Also, what are your thoughts about running Quartz.NET from the application? As millimoose mentions, I don't necessarily need it running on the web front end, however, doing so allows me to not deploy a windows service to multiple machines and I don't think there would be a performance difference going either way. Thoughts?
Thanks everyone for the input so far. If any additional info is needed, please let me know.
I have had to tackle the exact problem you're facing now.
First, you have to realize that you absolutely cannot reliably run a long-running process inside ASP.NET. If you instantiate your scheduler class from global.asax, you have no control over the lifetime of that class.
In other words, IIS may decide to recycle the worker process that hosts your class at any time. At best, this means your class will be destroyed (and there's nothing you can do about it). At worst, your class will be killed in the middle of doing work. Oops.
The appropriate way to run a long-lived process is by installing a Windows Service on the machine. I'd install the service on each web box, not on the database.
The Service instantiates the Quartz scheduler. This way, you know that your scheduler is guaranteed to continue running as long as the machine is up. When it's time for a job to run, Quartz simply calls a method on a IJob class that you specify.
class EmailSender : Quartz.IJob
{
public void Execute(JobExecutionContext context)
{
// send your emails here
}
}
Keep in mind that Quartz calls the Execute method on a separate thread, so you must be careful to be thread-safe.
Of course, you'll now have the same service running on multiple machines. While it sounds like you're concerned about this, you can actually leverage this into a positive thing!
What I did was add a "lock" column to my database. When a send job executes, it grabs a lock on specific emails in the queue by setting the lock column. For example, when the job executes, generate a guid and then:
UPDATE EmailQueue SET Lock=someGuid WHERE Lock IS NULL LIMIT 1;
SELECT * FROM EmailQueue WHERE Lock=someGuid;
In this way, you let the database server deal with the concurrency. The UPDATE query tells the DB to assign one email in the queue (that is currently unassigned) to the current instance. You then SELECT the the locked email and send it. Once sent, delete the email from the queue (or however you handle sent email), and repeat the process until the queue is empty.

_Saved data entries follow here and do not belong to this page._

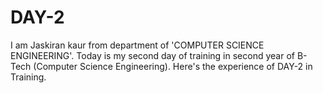 # DAY-2
I am Jaskiran kaur from department of 'COMPUTER SCIENCE ENGINEERING'. Today is my second day of training in second year of B-Tech (Computer Science Engineering). Here's the experience of DAY-2 in Training.
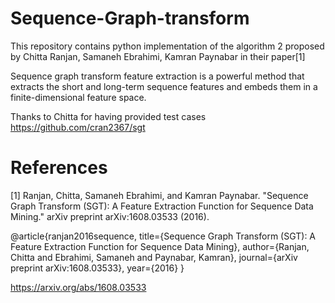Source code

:# Sequence-Graph-transform

This repository contains python implementation of the algorithm 2 proposed  by Chitta Ranjan, Samaneh Ebrahimi, Kamran Paynabar in their paper[1]



Sequence graph transform feature extraction is a powerful method that extracts the short and long-term sequence features and embeds them in a finite-dimensional feature space.

Thanks to Chitta for having provided test cases https://github.com/cran2367/sgt 
# References 
[1] Ranjan, Chitta, Samaneh Ebrahimi, and Kamran Paynabar. "Sequence Graph Transform (SGT): A Feature Extraction Function for Sequence Data Mining." arXiv preprint arXiv:1608.03533 (2016).

@article{ranjan2016sequence, title={Sequence Graph Transform (SGT): A Feature Extraction Function for Sequence Data Mining}, author={Ranjan, Chitta and Ebrahimi, Samaneh and Paynabar, Kamran}, journal={arXiv preprint arXiv:1608.03533}, year={2016} }

https://arxiv.org/abs/1608.03533 


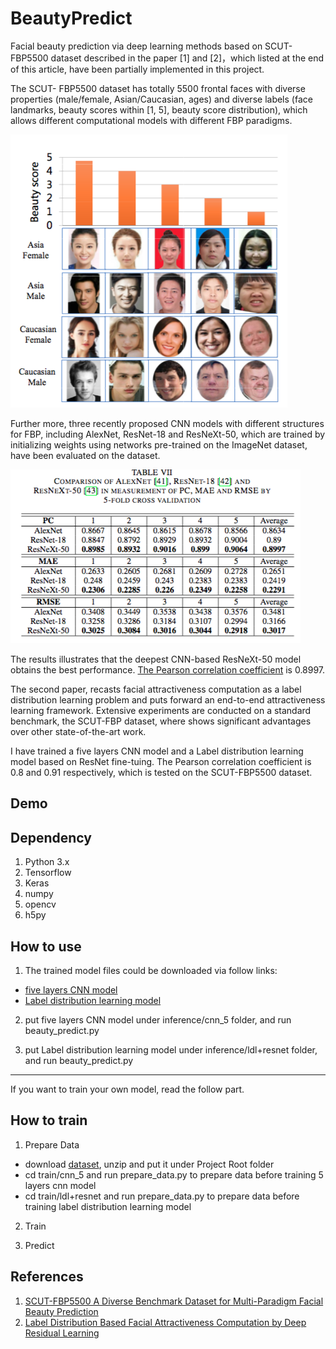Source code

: # BeautyPredict

Facial beauty prediction via deep learning methods based on SCUT-FBP5500 dataset described in the paper [1] and [2]，which listed at the end of this article, have been partially implemented in this project.

The SCUT- FBP5500 dataset has totally 5500 frontal faces with diverse properties (male/female, Asian/Caucasian, ages) and diverse labels (face landmarks, beauty scores within [1, 5], beauty score distribution), which allows different computational models with different FBP paradigms.

![](./paper/dataset.png)

Further more, three recently proposed CNN models with different structures for FBP, including AlexNet, ResNet-18 and ResNeXt-50, which are trained by initializing weights using networks pre-trained on the ImageNet dataset, have been evaluated on the dataset.

![](./paper/result.png)

The results illustrates that the deepest CNN-based ResNeXt-50 model obtains the best performance. [The Pearson correlation coefficient](https://en.wikipedia.org/wiki/Pearson_correlation_coefficient) is 0.8997.

The second paper, recasts facial attractiveness computation as a label distribution learning problem and puts forward an end-to-end attractiveness learning framework. Extensive experiments are conducted on a standard benchmark, the SCUT-FBP dataset, where shows significant advantages over other state-of-the-art work.

I have trained a five layers CNN model and a Label distribution learning model based on ResNet fine-tuing. The Pearson correlation coefficient is 0.8 and 0.91 respectively, which is tested on the SCUT-FBP5500 dataset.

## Demo

## Dependency
1. Python 3.x
2. Tensorflow
3. Keras
4. numpy
5. opencv
6. h5py

## How to use
1. The trained model files could be downloaded via follow links:
- [five layers CNN model](https://pan.baidu.com/s/1f3MdTGFm59QEhBDvM8Vj0Q)
- [Label distribution learning model](https://pan.baidu.com/s/1_u2iBGAvqP1YvKVR5kRPyA)

2. put five layers CNN model under inference/cnn_5 folder, and run beauty_predict.py

3. put Label distribution learning model under inference/ldl+resnet folder, and run beauty_predict.py

-----

If you want to train your own model, read the follow part.

## How to train
1. Prepare Data
- download [dataset](https://pan.baidu.com/s/1-mBxJgaDwgy02th9S0olMA), unzip and put it under Project Root folder
- cd train/cnn_5 and run prepare_data.py to prepare data before training 5 layers cnn model
- cd train/ldl+resnet and run prepare_data.py to prepare data before training label distribution learning model

2. Train

3. Predict

## References
1. [SCUT-FBP5500 A Diverse Benchmark Dataset for Multi-Paradigm Facial Beauty Prediction](https://arxiv.org/abs/1801.06345)
2. [Label Distribution Based Facial Attractiveness Computation by Deep Residual Learning](https://arxiv.org/abs/1609.00496)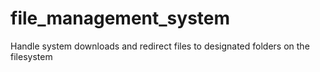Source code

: # file_management_system
Handle system downloads and redirect files to designated folders on the filesystem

Now you can scale in two directions:
By running the same job on multiple threads concurrently.
By virtue of the fact this is running on multiple machines, you're effectively load balancing your send work across all your servers.
Because of the locking mechanism, you can guarantee that each email in the queue gets sent only once, even though multiple threads on multiple machines are all running the same code.
In response to comments: There's a few differences in the implementation I ended up with.
First, my ASP application can notify the service that there are new emails in the queue. This means that I don't even have to run on a schedule, I can simply tell the service when to start work. However, this kind of notification mechanism is very difficult to get right in a distributed environment, so simply checking the queue every minute or so should be fine.
The interval you go with really depends on the time sensitivity of your email delivery. If emails need to be delivered ASAP, you might need to trigger every 30 seconds or even less. If it's not so urgent, you can check every 5 minutes. Quartz limits the number of jobs executing at once (configurable), and you can configure what should happen if a trigger is missed, so you don't have to worry about having hundreds of jobs backing up.
Second, I actually grab a lock on 5 emails at a time to reduce query load on the DB server. I deal with high volumes, so this helped efficiency (fewer network roundtrips between the service and the DB). The thing to watch out here is what happens if a node happens to go down (for whatever reason, from an Exception to the machine itself crashing) in the middle of sending a group of emails. You'll end up with "locked" rows in the DB and nothing servicing them. The larger the size of the group, the bigger this risk. Also, an idle node obviously can't work on anything if all remaining emails are locked.
As far as thread safety, I mean it in the general sense. Quartz maintains a thread pool, so you don't have to worry about actually managing the threads themselves.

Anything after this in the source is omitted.